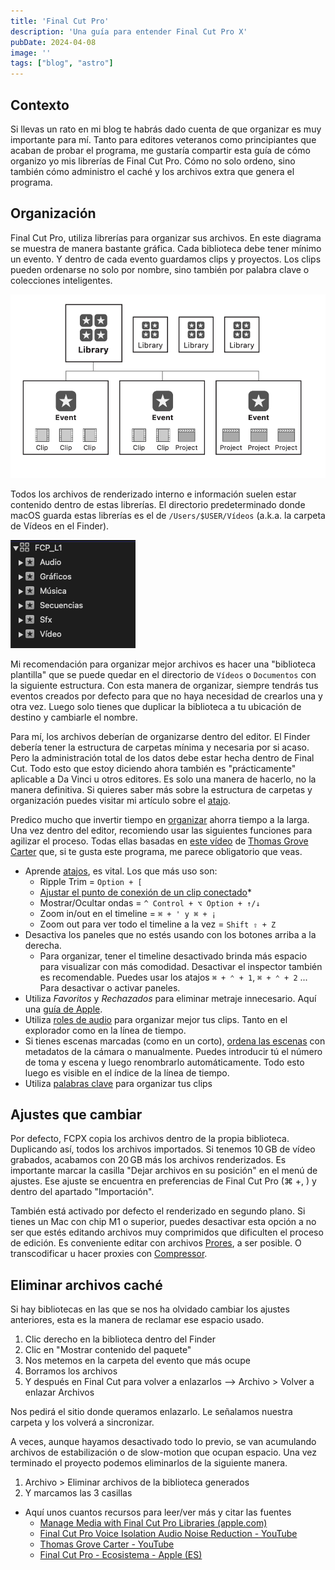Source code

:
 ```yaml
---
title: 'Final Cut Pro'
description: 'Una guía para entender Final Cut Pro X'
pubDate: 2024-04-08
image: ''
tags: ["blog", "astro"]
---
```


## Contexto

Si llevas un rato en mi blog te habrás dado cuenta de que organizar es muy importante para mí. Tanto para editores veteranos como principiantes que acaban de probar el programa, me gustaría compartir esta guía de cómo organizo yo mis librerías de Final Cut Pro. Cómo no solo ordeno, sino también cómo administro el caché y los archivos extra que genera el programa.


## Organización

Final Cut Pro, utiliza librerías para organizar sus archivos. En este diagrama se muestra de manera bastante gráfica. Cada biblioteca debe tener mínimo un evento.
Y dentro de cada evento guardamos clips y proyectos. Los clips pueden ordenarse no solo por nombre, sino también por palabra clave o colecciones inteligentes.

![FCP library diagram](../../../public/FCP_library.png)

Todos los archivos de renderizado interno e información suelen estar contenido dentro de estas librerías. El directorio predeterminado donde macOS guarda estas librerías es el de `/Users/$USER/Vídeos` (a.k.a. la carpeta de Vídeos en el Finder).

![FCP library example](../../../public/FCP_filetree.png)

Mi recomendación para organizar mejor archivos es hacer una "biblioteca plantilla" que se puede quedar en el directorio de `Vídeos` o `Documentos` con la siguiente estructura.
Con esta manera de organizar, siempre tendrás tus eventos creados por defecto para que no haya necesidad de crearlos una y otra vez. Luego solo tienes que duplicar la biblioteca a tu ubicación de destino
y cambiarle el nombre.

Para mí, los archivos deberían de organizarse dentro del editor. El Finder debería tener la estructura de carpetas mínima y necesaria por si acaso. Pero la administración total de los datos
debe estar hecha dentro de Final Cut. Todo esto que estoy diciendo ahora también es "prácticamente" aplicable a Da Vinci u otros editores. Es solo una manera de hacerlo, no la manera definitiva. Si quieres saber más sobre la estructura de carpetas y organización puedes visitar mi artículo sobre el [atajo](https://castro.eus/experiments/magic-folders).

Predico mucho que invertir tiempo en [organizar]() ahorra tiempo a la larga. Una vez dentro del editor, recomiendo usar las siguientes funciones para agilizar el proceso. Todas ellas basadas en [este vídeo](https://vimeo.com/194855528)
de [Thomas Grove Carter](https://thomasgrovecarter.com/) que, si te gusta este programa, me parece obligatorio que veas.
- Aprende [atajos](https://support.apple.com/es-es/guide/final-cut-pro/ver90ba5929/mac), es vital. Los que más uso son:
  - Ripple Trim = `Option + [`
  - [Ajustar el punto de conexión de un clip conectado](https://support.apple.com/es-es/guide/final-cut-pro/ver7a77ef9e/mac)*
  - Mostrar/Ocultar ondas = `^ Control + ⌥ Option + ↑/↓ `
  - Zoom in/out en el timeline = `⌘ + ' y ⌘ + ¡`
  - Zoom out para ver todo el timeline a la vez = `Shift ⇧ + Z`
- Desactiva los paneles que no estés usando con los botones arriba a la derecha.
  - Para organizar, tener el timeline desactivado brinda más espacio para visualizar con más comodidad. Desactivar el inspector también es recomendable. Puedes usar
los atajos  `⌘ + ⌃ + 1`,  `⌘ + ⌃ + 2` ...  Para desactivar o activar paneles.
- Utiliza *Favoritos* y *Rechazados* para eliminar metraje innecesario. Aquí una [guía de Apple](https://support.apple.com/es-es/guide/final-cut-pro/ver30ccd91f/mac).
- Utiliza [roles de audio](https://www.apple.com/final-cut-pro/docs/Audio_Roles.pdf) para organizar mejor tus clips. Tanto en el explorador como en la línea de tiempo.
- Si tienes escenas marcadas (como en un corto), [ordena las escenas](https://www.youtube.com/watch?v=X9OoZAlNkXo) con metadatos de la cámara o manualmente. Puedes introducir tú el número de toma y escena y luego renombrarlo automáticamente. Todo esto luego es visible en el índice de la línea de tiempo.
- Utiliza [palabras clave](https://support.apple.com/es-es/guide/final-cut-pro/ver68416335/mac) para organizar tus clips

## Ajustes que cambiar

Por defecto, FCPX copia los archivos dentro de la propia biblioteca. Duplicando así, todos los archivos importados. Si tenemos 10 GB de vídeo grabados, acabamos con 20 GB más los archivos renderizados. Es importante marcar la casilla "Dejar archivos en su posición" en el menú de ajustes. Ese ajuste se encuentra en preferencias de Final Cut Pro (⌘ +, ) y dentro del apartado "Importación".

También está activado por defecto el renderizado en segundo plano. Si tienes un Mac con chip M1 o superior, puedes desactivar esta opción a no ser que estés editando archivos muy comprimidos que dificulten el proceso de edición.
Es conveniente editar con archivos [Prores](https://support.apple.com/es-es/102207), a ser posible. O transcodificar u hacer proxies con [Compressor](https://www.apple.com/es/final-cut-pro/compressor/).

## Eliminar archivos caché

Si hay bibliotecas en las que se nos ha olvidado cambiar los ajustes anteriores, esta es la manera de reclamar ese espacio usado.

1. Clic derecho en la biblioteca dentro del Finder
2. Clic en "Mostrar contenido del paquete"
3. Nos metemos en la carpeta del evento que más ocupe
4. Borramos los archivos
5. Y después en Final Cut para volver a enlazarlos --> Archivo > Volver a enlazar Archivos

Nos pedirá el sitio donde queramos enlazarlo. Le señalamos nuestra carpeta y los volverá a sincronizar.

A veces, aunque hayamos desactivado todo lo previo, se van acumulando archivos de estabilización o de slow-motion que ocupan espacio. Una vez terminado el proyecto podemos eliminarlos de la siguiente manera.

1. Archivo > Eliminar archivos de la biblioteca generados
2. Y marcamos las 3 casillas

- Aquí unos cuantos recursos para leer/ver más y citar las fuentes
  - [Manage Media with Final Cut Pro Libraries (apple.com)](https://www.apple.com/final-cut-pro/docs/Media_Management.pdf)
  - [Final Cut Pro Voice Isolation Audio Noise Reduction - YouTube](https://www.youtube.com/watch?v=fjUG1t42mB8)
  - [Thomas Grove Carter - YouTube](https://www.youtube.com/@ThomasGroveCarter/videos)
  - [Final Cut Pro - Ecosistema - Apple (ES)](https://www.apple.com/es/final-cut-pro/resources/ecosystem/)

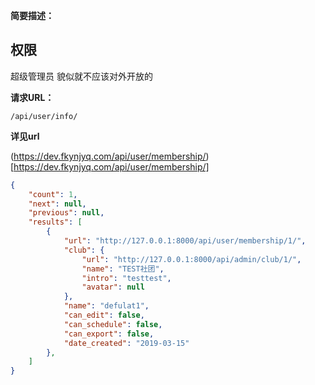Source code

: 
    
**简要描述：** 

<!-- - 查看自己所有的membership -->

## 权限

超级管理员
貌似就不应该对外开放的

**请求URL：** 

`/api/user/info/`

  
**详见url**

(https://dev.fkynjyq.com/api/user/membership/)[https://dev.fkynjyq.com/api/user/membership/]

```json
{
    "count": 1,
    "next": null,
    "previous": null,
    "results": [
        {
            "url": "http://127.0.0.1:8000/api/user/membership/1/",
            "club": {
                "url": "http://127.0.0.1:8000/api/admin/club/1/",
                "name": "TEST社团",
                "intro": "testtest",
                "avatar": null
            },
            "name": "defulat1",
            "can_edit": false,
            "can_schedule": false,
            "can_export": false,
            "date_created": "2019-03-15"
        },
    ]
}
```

:::::

REQUIREMENT
All lines above from the line with "- Utiliza [palabras" through the line with "## Ajustes que cambiar", both included, are to be set down exactly, with nothing else.

EXPECTED ANSWER
- Utiliza [palabras clave](https://support.apple.com/es-es/guide/final-cut-pro/ver68416335/mac) para organizar tus clips

## Ajustes que cambiar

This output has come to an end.